§ TASK DETAILS
Give again, unchanged, the line that contains "TM82: Sleep Talk" together with every line that follows it until the entries end.

§ RECORDS TO PROCESS
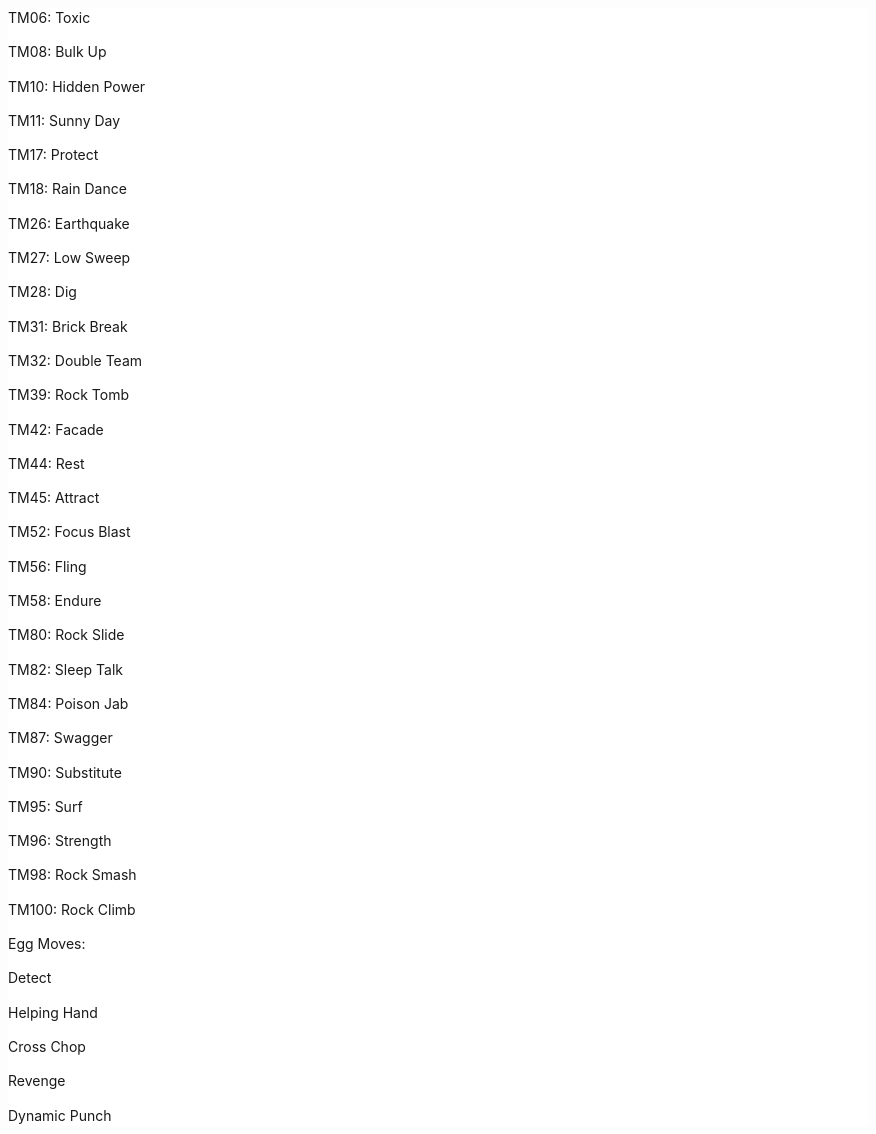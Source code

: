 TM06: Toxic

TM08: Bulk Up

TM10: Hidden Power

TM11: Sunny Day

TM17: Protect

TM18: Rain Dance

TM26: Earthquake

TM27: Low Sweep

TM28: Dig

TM31: Brick Break

TM32: Double Team

TM39: Rock Tomb

TM42: Facade

TM44: Rest

TM45: Attract

TM52: Focus Blast

TM56: Fling

TM58: Endure

TM80: Rock Slide

TM82: Sleep Talk

TM84: Poison Jab

TM87: Swagger

TM90: Substitute

TM95: Surf

TM96: Strength

TM98: Rock Smash

TM100: Rock Climb

Egg Moves: 

Detect

Helping Hand

Cross Chop

Revenge

Dynamic Punch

§ SOLUTION
TM82: Sleep Talk

TM84: Poison Jab

TM87: Swagger

TM90: Substitute

TM95: Surf

TM96: Strength

TM98: Rock Smash

TM100: Rock Climb

Egg Moves: 

Detect

Helping Hand

Cross Chop

Revenge

Dynamic Punch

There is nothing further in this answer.